I am trying to a specific SNP at a position on a subset of the samples. I have tried using bcftools to no avail: (If anyone can identify what went wrong with that I would also really appreciate it. I created an empty file for the output (722g.990.SNP.INDEL.chrAll.vcf.bgz) but it returns the following error)

bcftools view -f PASS --threads 8 -r chr9:55252802-55252810 -o 722g.990.SNP.INDEL.chrAll.vcf.gz -O z 722g.990.SNP.INDEL.chrAll.vcf.bgz

The output type "722g.990.SNP.INDEL.chrAll.vcf.bgz" not recognised

I am planning on trying awk, but need to unzip the file first. Is it possible to partially unzip it so I can try this?

Timur Shtatland
  • 12,024
  • 2
  • 30
  • 47
Sean
  • 145
  • 2
  • 12
  • perhaps it's just a typo `.vcf.bgz` -> `.vcf.bz`? – chickity china chinese chicken May 08 '19 at 18:40
  • Unfortunately not, I have tried a bunch of different output file types. I wish it was as simple as a typo... – Sean May 08 '19 at 18:42
  • 1
    I mean, are you sure `"722g.990.SNP.INDEL.chrAll.vcf.bgz"` is in the output error message? because that term is not in the command you provided. – chickity china chinese chicken May 08 '19 at 18:43
  • @davedwards you’re right, the error message is mismatched with the command but both don’t work. I’ll fix that typo – Sean May 08 '19 at 18:45
  • What is the exact (verbatim) error message from `bcftools`? If you run the `file` command on the input file, what does it print? – Jukka Matilainen May 08 '19 at 19:59
  • @JukkaMatilainen Here is the error message verbatim: The output type "722g.990.SNP.INDEL.chrAll.vcf.bgz" not recognised and the result of the file command is: 722g.990.SNP.INDEL.chrAll.vcf.gz: gzip compressed data, extra field – Sean May 08 '19 at 20:03
  • Did you know you can use `bcftools view` with either the `-s` (list samples on command line) or `-S` (list samples in a file) flag to select just a few samples from your file? – jena Aug 03 '21 at 10:43

2 Answers2

4

Double check your command line for bcftools view.

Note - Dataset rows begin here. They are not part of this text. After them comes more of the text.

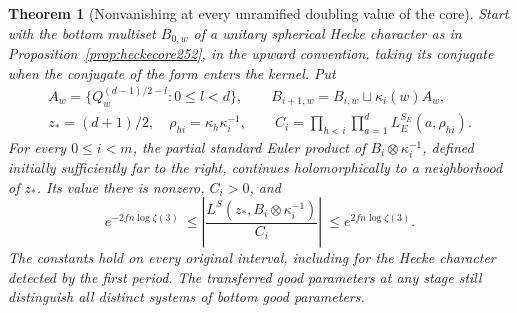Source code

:\documentclass[a4paper,11pt]{article}
\newtheorem{theorem}[proposition]{Theorem}
\theoremstyle{definition}
\theoremstyle{remark}
\numberwithin{equation}{section}
\begin{document}
\begin{theorem}[Nonvanishing at every unramified doubling value of the core]
\label{thm:coreeuler252}
Start with the bottom multiset \(B_{0,w}\) of a unitary spherical
Hecke character as in Proposition~\ref{prop:heckecore252}, in the
upward convention, taking its conjugate when the conjugate of the
form enters the kernel. Put
\[
 \begin{gathered}
 A_w=\{Q_w^{(d-1)/2-l}:0\le l<d\},\qquad
 B_{i+1,w}=B_{i,w}\sqcup\kappa_i(w) A_w,\\
 z_*=(d+1)/2,\quad \rho_{hi}=\kappa_h\kappa_i^{-1},\qquad
 C_i=\prod_{h<i}\prod_{a=1}^d L_E^{S_E}(a,\rho_{hi}).
 \end{gathered}
\]
For every \(0\le i<m\), the partial standard Euler product of
\(B_i\otimes\kappa_i^{-1}\), defined initially sufficiently far to the
right, continues holomorphically to a neighborhood of \(z_*\). Its
value there is nonzero, \(C_i>0\), and
\[
 e^{-2fn\log\zeta(3)}\ \le
 \left|\frac{L^{S}(z_*,B_i\otimes\kappa_i^{-1})}{C_i}\right|
 \ \le e^{2fn\log\zeta(3)} .
\]
The constants hold on every original interval, including for the
Hecke character detected by the first period. The transferred good
parameters at any stage still distinguish all distinct systems of
bottom good parameters.
\end{theorem}
\end{document}

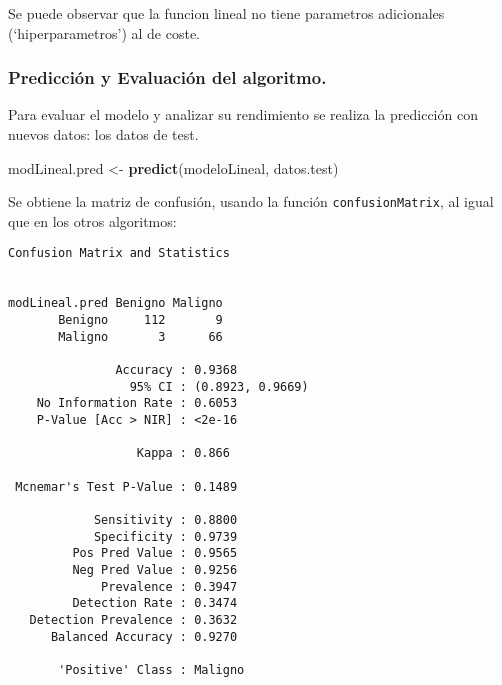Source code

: \documentclass[
]{article}
\newenvironment{Shaded}{\begin{snugshade}}{\end{snugshade}}
\newcommand{\CommentTok}[1]{\textcolor[rgb]{0.56,0.35,0.01}{\textit{#1}}}
\newcommand{\DataTypeTok}[1]{\textcolor[rgb]{0.13,0.29,0.53}{#1}}
\newcommand{\KeywordTok}[1]{\textcolor[rgb]{0.13,0.29,0.53}{\textbf{#1}}}
\newcommand{\NormalTok}[1]{#1}
\newcommand{\OperatorTok}[1]{\textcolor[rgb]{0.81,0.36,0.00}{\textbf{#1}}}
\newcommand{\StringTok}[1]{\textcolor[rgb]{0.31,0.60,0.02}{#1}}
\begin{document}
Se puede observar que la funcion lineal no tiene parametros adicionales
(`hiperparametros') al de coste.

\hypertarget{predicciuxf3n-y-evaluaciuxf3n-del-algoritmo.}{%
\subsubsection{Predicción y Evaluación del
algoritmo.}\label{predicciuxf3n-y-evaluaciuxf3n-del-algoritmo.}}

Para evaluar el modelo y analizar su rendimiento se realiza la
predicción con nuevos datos: los datos de test.

\begin{Shaded}
\begin{Highlighting}[]
\NormalTok{modLineal.pred <-}\StringTok{ }\KeywordTok{predict}\NormalTok{(modeloLineal, datos.test)}
\end{Highlighting}
\end{Shaded}

Se obtiene la matriz de confusión, usando la función
\texttt{confusionMatrix}, al igual que en los otros algoritmos:

\begin{Shaded}
\end{Shaded}

\begin{verbatim}
Confusion Matrix and Statistics

              
modLineal.pred Benigno Maligno
       Benigno     112       9
       Maligno       3      66
                                          
               Accuracy : 0.9368          
                 95% CI : (0.8923, 0.9669)
    No Information Rate : 0.6053          
    P-Value [Acc > NIR] : <2e-16          
                                          
                  Kappa : 0.866           
                                          
 Mcnemar's Test P-Value : 0.1489          
                                          
            Sensitivity : 0.8800          
            Specificity : 0.9739          
         Pos Pred Value : 0.9565          
         Neg Pred Value : 0.9256          
             Prevalence : 0.3947          
         Detection Rate : 0.3474          
   Detection Prevalence : 0.3632          
      Balanced Accuracy : 0.9270          
                                          
       'Positive' Class : Maligno         
                                          
\end{verbatim}
\end{document}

  1. The error message 'The output type "something" is not recognized' is printed by bcftools when you specify an invalid value for the -O (upper-case O) command line option like this -O something. Based on the error message you are getting it seems that you might have put the file name there.

  2. Check that you don't have your input and output file names the wrong way around in your command. Note that the -o (lower-case o) command line option specifies the output file name, and the file name at the end of the command line is the input file name.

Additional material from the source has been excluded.